Her fingers incessantly drummed an esoteric pattern on the steering wheel. The vodka soaked intestines were still not potent enough to make her slam the door on eight year-long relationship. The tapping fingers lost their rhythm as her guts twisted and she felt like throwing up. She rolled down the window. Cold November wind rushed in, carrying a bit of the drizzle. She could not help but think of her favourite song, November Rain. Almost simultaneously, the realisation that it was Karan’s favourite too hit her like sledgehammer.

Was it too late to discover things in common between them?


She rolled up the window and steered the car towards her residence.

Should she park in the driveway or outside, just in case if she had to leave immediately? Owing to sheer convenience, she opted for the latter one.

“Karan, we have to talk.”

“Please don’t get hysterical but...”


There were so many opening lines she had thought of.

As she turned the key to her apartment door, she forgot all of them.

“Click” the six lever bolt lock surrendered and she pushed open the door.

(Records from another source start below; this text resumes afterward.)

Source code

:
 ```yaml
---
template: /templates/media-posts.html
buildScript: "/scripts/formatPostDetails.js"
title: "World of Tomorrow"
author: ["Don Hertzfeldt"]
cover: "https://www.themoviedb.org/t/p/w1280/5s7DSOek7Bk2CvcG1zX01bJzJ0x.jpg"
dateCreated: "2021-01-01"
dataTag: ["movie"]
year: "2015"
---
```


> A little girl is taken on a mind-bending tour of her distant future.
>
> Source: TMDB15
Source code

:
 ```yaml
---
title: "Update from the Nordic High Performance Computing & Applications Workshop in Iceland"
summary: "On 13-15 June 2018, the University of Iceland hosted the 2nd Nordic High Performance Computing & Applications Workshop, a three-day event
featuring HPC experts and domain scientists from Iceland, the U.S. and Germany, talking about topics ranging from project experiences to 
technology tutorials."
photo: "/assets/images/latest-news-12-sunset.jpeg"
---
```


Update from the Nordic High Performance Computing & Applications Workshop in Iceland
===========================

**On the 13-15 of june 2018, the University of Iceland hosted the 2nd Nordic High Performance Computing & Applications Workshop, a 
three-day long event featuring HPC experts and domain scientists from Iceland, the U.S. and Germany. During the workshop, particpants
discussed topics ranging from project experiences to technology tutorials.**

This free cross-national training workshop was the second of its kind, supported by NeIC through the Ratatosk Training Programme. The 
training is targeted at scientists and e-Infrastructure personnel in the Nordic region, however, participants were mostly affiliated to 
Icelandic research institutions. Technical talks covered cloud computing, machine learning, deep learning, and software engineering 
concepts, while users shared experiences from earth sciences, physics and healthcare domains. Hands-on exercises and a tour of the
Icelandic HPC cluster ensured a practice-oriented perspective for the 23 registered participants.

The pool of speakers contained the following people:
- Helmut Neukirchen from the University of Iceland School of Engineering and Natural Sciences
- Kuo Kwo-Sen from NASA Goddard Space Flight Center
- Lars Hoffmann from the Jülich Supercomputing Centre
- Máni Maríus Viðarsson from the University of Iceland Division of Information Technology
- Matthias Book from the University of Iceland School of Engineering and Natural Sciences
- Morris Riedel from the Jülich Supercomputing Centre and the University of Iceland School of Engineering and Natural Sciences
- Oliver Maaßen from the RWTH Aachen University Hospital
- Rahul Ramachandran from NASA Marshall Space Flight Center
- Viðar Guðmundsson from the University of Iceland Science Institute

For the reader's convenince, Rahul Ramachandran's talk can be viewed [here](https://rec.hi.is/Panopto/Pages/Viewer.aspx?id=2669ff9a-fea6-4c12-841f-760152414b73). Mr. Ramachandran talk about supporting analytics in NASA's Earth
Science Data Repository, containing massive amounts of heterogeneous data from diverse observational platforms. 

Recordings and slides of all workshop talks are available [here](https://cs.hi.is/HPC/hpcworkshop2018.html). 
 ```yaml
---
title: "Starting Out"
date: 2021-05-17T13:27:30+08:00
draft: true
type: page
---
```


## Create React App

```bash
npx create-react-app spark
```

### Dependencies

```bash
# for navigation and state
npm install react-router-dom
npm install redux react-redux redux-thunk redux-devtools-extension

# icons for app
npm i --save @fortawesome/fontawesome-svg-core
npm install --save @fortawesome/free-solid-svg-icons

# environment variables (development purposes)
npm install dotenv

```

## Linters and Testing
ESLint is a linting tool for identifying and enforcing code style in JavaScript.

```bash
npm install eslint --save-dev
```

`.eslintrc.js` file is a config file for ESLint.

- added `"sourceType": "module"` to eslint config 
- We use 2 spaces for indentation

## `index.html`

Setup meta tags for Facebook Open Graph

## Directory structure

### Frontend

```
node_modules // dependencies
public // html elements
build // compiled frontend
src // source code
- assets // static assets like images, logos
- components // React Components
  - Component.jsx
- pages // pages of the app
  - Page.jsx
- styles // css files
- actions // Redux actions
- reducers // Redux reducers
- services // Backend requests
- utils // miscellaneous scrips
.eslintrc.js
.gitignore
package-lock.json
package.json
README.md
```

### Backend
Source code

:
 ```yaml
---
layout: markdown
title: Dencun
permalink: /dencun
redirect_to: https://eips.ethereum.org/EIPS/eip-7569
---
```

But for the weak, sliced light of the tiffany lamp, the living room was dark. He would be in his study, she thought and tip toed across the long stretch of the living area.

The study was still and she stood there, facing the chair.


“Karan, I have to tell you some thing.” She paused. “You have been a good man and I don’t have anything against you. But then, I can’t take it anymore. I have to live life, have my share of joy and laughter and see the world. I want to fly, I want to be like other women, to feel normal emotions, of love, hate, jealousy, anger. I want to come home to welcoming arms. I am sorry Karan. But I have to move on. Please forgive me, if you can. You have been fair to me, you have never complained, not even said a thing, never ever, but then…” Her voice choked. Before the first tear could soak the cold marble, she walked away.


Sitting in the living room, lost and shattered, she scanned the walls with numerous picture frames, of all sizes and red colour. She burst into a howl as her tear infested eyes caressed each photo frame, re-living the memories, bringing back the time.

Howling, she walked towards the sideboard.


She opened it and pulled out a red photo frame. Looking at it adoringly, she whispered, “Siddhartha, I love you.”


She smiled and wiped her tears as she got up on the chair, trying to put the red photo frame on the wall, which had more than three-dozen red, vacant frames, just like the one in her hand.


As the drizzle turned into a heavy downpour, the vacant chair from the study mocked the bizarre loneliness, soaking the strains of the song ‘November rain’ wafting through the living room.